--- Exercise material ---

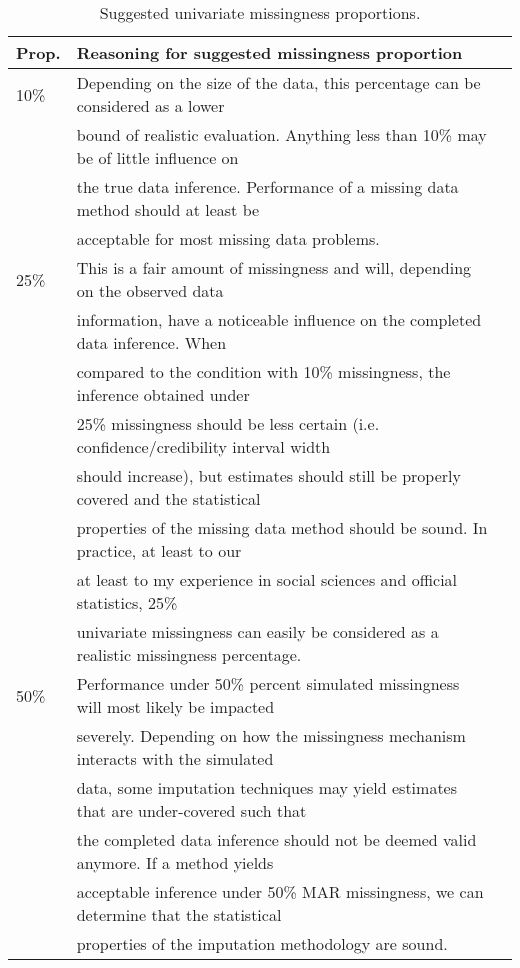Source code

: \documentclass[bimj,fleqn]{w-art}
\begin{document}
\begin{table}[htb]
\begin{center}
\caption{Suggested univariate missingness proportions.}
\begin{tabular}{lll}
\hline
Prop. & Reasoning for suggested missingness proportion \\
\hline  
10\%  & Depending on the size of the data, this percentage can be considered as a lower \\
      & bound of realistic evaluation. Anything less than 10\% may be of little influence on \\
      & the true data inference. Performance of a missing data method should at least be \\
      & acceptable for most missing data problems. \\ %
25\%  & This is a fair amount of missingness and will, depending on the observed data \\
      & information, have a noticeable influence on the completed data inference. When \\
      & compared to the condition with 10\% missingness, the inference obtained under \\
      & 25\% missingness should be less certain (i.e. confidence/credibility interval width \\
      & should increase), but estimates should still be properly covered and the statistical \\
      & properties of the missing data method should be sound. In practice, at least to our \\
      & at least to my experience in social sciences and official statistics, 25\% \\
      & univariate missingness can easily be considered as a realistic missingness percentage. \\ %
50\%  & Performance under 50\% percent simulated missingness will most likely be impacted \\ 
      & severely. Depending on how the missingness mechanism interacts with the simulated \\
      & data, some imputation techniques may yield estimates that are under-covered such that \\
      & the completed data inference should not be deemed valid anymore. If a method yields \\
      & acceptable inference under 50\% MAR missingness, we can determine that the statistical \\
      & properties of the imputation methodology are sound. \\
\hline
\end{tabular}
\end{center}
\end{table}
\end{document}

---

- **Work to be completed**: Whenever a picture appears, leave it out, and return every record exactly.

- **Answer box**:
Source code

: \documentclass[bimj,fleqn]{w-art}
\begin{document}
\begin{table}[htb]
\begin{center}
\caption{Suggested univariate missingness proportions.}
\begin{tabular}{lll}
\hline
Prop. & Reasoning for suggested missingness proportion \\
\hline  
10\%  & Depending on the size of the data, this percentage can be considered as a lower \\
      & bound of realistic evaluation. Anything less than 10\% may be of little influence on \\
      & the true data inference. Performance of a missing data method should at least be \\
      & acceptable for most missing data problems. \\ %
25\%  & This is a fair amount of missingness and will, depending on the observed data \\
      & information, have a noticeable influence on the completed data inference. When \\
      & compared to the condition with 10\% missingness, the inference obtained under \\
      & 25\% missingness should be less certain (i.e. confidence/credibility interval width \\
      & should increase), but estimates should still be properly covered and the statistical \\
      & properties of the missing data method should be sound. In practice, at least to our \\
      & at least to my experience in social sciences and official statistics, 25\% \\
      & univariate missingness can easily be considered as a realistic missingness percentage. \\ %
50\%  & Performance under 50\% percent simulated missingness will most likely be impacted \\ 
      & severely. Depending on how the missingness mechanism interacts with the simulated \\
      & data, some imputation techniques may yield estimates that are under-covered such that \\
      & the completed data inference should not be deemed valid anymore. If a method yields \\
      & acceptable inference under 50\% MAR missingness, we can determine that the statistical \\
      & properties of the imputation methodology are sound. \\
\hline
\end{tabular}
\end{center}
\end{table}
\end{document}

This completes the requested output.